数年ごとに、新しい外国人労働者を受け入れてOJTで育成するより、日本語や日本企業のカルチャーをしっかりと理解して、なおかつ高い技能を有する「ベテラン外国人労働者」を長く雇い、彼らに後進の育成にあたらせたほうが会社としては遥かにありがたいからだ。もちろん、外国人側にしても数年でポイっと使い捨てにされるより、せっかく慣れてきた環境なのだから、長く雇われたいのは言うまでもない。
つまり、「移民じゃなくて外国人労働者だからセーフ」というのは極めて建前的な言葉遊びに過ぎず、将棋で「歩」が「と」に成るように、一度大量に受け入れてしまえば、ごく普通に「移民」へと変わっていくのだ。
このシビアな現実を理解した上で、「移民」を受け入れようという人たちも増えている。読売新聞社が10月26〜28日に実施した全国世論調査では、『外国人が定住を前提に日本に移り住む「移民」の受け入れについては、全体で「賛成」43%と「反対」44%が拮抗した』(読売新聞 10月29日)という。2〜3年前まで同じ質問をすると「反対」は7割程度だったことを踏まえると、明らかに社会ムードが変わってきているのだ。
農業分野も賃金が下がる!?
気の早い人たちの間では、「高齢化した外国人の介護とか社会保障はどうするんだ」「受け入れとともにモスクなどの宗教施設も必要だぞ」なんて議論も交わされている。
ただ、個人的には「外国人労働者の拡大ありき」で進んでいることには危機感しかない。というよりも、人手不足に関してもまだまだやれることが十分あるので、安易に移民政策へ突き進むべきではないと考えているからだ。

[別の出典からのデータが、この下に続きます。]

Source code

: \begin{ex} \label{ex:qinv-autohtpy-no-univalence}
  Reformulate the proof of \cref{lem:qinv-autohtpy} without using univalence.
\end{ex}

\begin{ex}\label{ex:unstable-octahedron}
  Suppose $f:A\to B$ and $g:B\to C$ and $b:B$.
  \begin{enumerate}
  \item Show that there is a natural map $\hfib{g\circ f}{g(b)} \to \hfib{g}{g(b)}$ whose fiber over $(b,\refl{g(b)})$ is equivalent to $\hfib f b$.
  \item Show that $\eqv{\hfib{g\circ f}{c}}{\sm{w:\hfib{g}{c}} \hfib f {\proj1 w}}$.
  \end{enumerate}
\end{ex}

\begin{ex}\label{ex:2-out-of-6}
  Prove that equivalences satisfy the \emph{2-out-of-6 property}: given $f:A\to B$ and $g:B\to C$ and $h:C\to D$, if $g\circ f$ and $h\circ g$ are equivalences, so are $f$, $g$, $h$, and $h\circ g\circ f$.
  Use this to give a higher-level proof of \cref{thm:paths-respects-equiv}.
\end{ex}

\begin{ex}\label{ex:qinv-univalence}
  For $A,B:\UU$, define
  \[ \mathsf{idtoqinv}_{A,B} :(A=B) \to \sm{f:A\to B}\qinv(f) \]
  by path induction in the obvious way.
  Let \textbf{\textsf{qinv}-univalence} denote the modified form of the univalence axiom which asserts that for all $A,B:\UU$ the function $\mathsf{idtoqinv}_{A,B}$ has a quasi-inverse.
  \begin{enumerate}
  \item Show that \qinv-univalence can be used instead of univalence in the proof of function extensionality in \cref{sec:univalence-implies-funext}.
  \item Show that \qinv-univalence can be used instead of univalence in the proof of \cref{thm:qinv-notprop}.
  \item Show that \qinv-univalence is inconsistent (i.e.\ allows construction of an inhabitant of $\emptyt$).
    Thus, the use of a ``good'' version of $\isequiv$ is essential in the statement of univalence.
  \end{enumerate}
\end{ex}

なんてことを口走ってしまうと、「サヨクじゃなくて、外国人ヘイトを撒き散らすネトウヨだったぞ!」と先ほどとはまったく逆の方向から、憎悪の矢がビュンビュン飛んで来てしまうだろうが、筆者が安倍政権の「移民政策」に反対しているのは、外国人が増えると治安うんぬんや、「世界一美しい国ニッポンは大和民族だけが住めばいい」的な愛国イデオロギーからでははない。
外国人労働者を受け入れてしまうと、日本人労働者の「賃金アップ」のチャンスはなくなる。おまけに、ようやく兆しが見えてきた日本社会の生産性向上も足を引っ張られる。要は、日本にとって「得」がまったくないからだ。